11B.2
University of Washington Mesoscale Ensemble system post-processing and verification
Eric P. Grimit, University of Washington, Seattle, WA; and C. F. Mass
The University of Washington Mesoscale Ensemble (UWME) system was designed to create probabilistic numerical forecasts of sensible near-surface weather parameters over the Pacific Northwest. Using a multi-analysis approach to initial condition selection, the eight-member UWME system produces probability forecasts for selected parameters and thresholds [e.g., P(2-m temperature < 0 °C) and P(10-m wind speed > 18 kt)] that are skillful compared to sample climatology through 48 h lead time (Eckel and Mass 2005). Probability forecast skill increases with the aid of an additive bias correction, which is applied to each member individually and trained on the previous 14 forecast cases.
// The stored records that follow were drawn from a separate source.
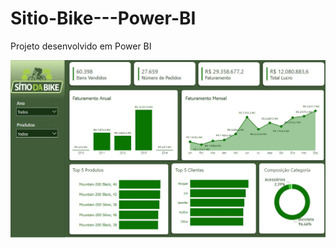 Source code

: # Sitio-Bike---Power-BI
Projeto desenvolvido em Power BI

![Screenshot](https://raw.githubusercontent.com/olivierdenilson/Sitio-Bike---Power-BI/main/painel_bike.jpg)
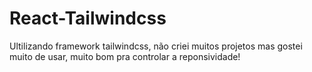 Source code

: # React-Tailwindcss
Ultilizando framework tailwindcss, não criei muitos projetos mas gostei muito de usar, muito bom pra controlar a reponsividade!
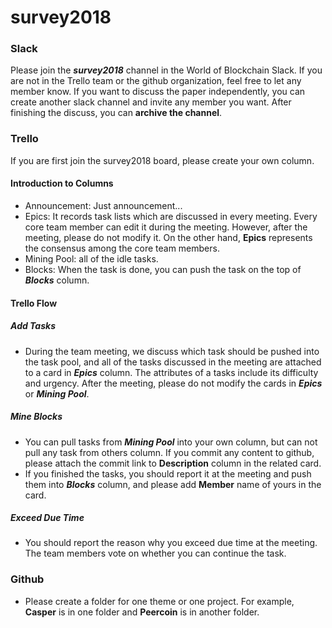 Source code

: # survey2018

### Slack 
Please join the ***survey2018*** channel in the World of Blockchain Slack. If you are not in the Trello team or the github organization, feel free to let any member know. If you want to discuss the paper independently, you can create another slack channel and invite any member you want. After finishing the discuss, you can **archive the channel**.


### Trello
If you are first join the survey2018 board, please create your own column.
#### Introduction to Columns
* Announcement: Just announcement...
* Epics: It records task lists which are discussed in every meeting. Every core team member can edit it during the meeting. However, after the meeting, please do not modify it. On the other hand, **Epics** represents the consensus among the core team members.
* Mining Pool: all of the idle tasks. 
* Blocks: When the task is done, you can push the task on the top of ***Blocks*** column.

#### Trello Flow
##### Add Tasks
* During the team meeting, we discuss which task should be pushed into the task pool, and all of the tasks discussed in the meeting are attached to a card in ***Epics*** column. The attributes of a tasks include its difficulty and urgency. After the meeting, please do not modify the cards in ***Epics*** or ***Mining Pool***. 
##### Mine Blocks
* You can pull tasks from ***Mining Pool*** into your own column, but can not pull any task from others column. If you commit any content to github, please attach the commit link to **Description** column in the related card. 
* If you finished the tasks, you should report it at the meeting and push them into ***Blocks*** column, and please add **Member** name of yours in the card. 
##### Exceed Due Time
* You should report the reason why you exceed due time at the meeting. The team members vote on whether you can continue the task.
### Github
* Please create a folder for one theme or one project. For example, **Casper** is in one folder and **Peercoin** is in another folder.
Further improvements are realized using a parallel eight-member system (UWME+) with physics diversity and perturbations to surface boundary conditions. New comparisons with NCEP's Short-Range Ensemble Forecast (SREF) system, which uses an error breeding approach to initial condition selection, may also be shown.
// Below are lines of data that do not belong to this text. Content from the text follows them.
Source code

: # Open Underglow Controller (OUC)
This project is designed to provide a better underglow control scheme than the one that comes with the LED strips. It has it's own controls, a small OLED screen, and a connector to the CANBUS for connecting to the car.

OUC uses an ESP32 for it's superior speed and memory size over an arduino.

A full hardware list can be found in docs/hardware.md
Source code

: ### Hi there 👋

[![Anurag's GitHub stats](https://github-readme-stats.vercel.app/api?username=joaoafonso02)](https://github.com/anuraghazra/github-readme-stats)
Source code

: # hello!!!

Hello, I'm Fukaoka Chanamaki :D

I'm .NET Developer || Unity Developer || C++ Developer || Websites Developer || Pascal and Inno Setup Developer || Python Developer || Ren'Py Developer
Despite being skillful, UWME and UWME+ probability forecasts are uncalibrated, since truth falls outside of the forecast ensemble range more often than expected (evidenced by u-shaped verification rank histograms). Even though bias correction improves probability forecast skill, the under-dispersion problem is not ameliorated. Member-wise bias correction actually reduces the ensemble spread and the ensemble spread-skill relationship in the process. Thus, several different ensemble post-processing techniques are investigated to see whether calibration can be achieved and probabilistic forecast skill improved, including: (1) dressing the ensemble mean with its forecast error distribution from a large sample of historical cases and (2) Bayesian model averaging (BMA) using training data within neighborhoods of similar land-use type and elevation.
The neighborhood BMA implementation produces the most skillful probabilistic forecasts of 2-m temperature at 48 h using a grid-based verification at 20-km horizontal resolution. Reliability diagrams and contingency table scores (hit rate, false alarm rate, relative economic value, etc.) for a specific forecast problem at a sample location are used to demonstrate the relative performance of these competing local forecast methods.